BEATING THE FUEL HIKE! – CAR RUNS ON WATER?

A Japanese company has invented an electric-powered and environmentally-friendly car that it says runs solely on water.

Genepax unveiled the car in the western city of Osaka on Thursday, saying that a litre of any kind of water - rain, river or sea - was all you needed to get the engine going for about an hour at a speed of 80km.

'The car will continue to run as long as you have a bottle of water to top up from time to time,' Genepax's chief executive officer Kiyoshi Hirasawa told TV Tokyo.

'It does not require you to build up an infrastructure to recharge your batteries, which is usually the case for most electric cars,' he added.

Once the water is poured into the tank at the back of the car, a generator breaks it down and uses it to create electrical power, TV Tokyo said.

Whether the car makes it into showrooms remains to be seen.
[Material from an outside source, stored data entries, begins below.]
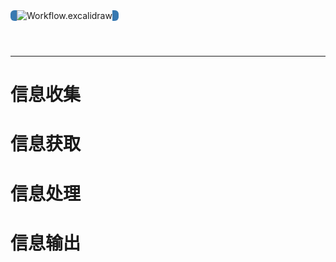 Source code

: 

<img src="https://img.czhread.asia/img/202304181008183.png" alt="Workflow.excalidraw" style="border-top: 0px !important; border-bottom: 0px !important; border-right: 10px solid #3879B1 !important; border-left: 10px solid #3879B1 !important; border-radius: 6px !important; margin-bottom: 42px"/>

---

# 信息收集



# 信息获取





# 信息处理





# 信息输出

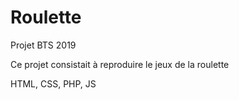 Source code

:# Roulette
Projet BTS 2019

Ce projet consistait à reproduire le jeux de la roulette

HTML, CSS, PHP, JS
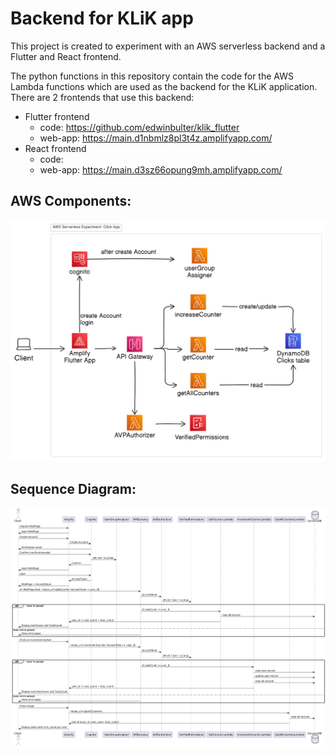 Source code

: # Backend for KLiK app
This project is created to experiment with an AWS serverless backend and a Flutter and React frontend. 

The python functions in this repository contain the code for the AWS Lambda functions which are used as the backend for the KLiK application.
There are 2 frontends that use this backend:
- Flutter frontend
  - code: https://github.com/edwinbulter/klik_flutter
  - web-app: https://main.d1nbmlz8pl3t4z.amplifyapp.com/
- React frontend
  - code:
  - web-app: https://main.d3sz66opung9mh.amplifyapp.com/ 


## AWS Components:
![AWS Components](images/aws-components.png)

## Sequence Diagram:
![Sequence Diagram](images/sequence-diagram.png)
Genepax said it had just applied for a patent and is hoping to collaborate with Japanese car manufacturers.

Most big automakers, meanwhile, are working on fuel cell cars that run on hydrogen and emit - not consume - water.
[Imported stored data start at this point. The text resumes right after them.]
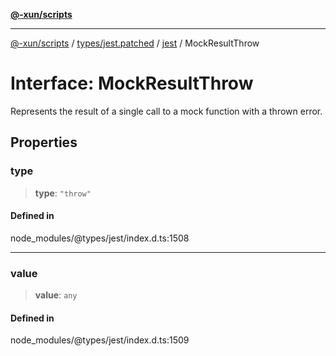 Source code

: [**@-xun/scripts**](../../../../../README.md)

***

[@-xun/scripts](../../../../../README.md) / [types/jest.patched](../../../README.md) / [jest](../README.md) / MockResultThrow

# Interface: MockResultThrow

Represents the result of a single call to a mock function with a thrown error.

## Properties

### type

> **type**: `"throw"`

#### Defined in

node\_modules/@types/jest/index.d.ts:1508

***

### value

> **value**: `any`

#### Defined in

node\_modules/@types/jest/index.d.ts:1509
Hydrogen technology has been around for decades, but serious study of its use in cars is relatively new.

General Motors (GM) and Honda, like most other carmakers developing the technology, mix hydrogen gas with oxygen from the air in a device called a fuel cell to create electricity which drives electric motors.

Proponents note that hydrogen vehicles emit no greenhouses gases, unlike petrol-powered cars. They have a greater range than today's electric cars and can be refuelled faster than a battery can be charged.

Several car makers are also testing plug-in hybrids which could allow owners to plug the vehicle's battery into a standard wall outlet to recharge it. GM is developing such a vehicle - the Chevrolet Volt - which it hopes to launch in 2010.

And Toyota, the world's top maker of petrol-electric hybrids, announced on Wednesday that it would introduce a plug-in hybrid with next-generation lithium-ion batteries by 2010.

Lithium-ion batteries, commonly used in laptops and cellphones, can store more energy in smaller packages and are seen as crucial for extending the cruising distance of purely electric vehicles.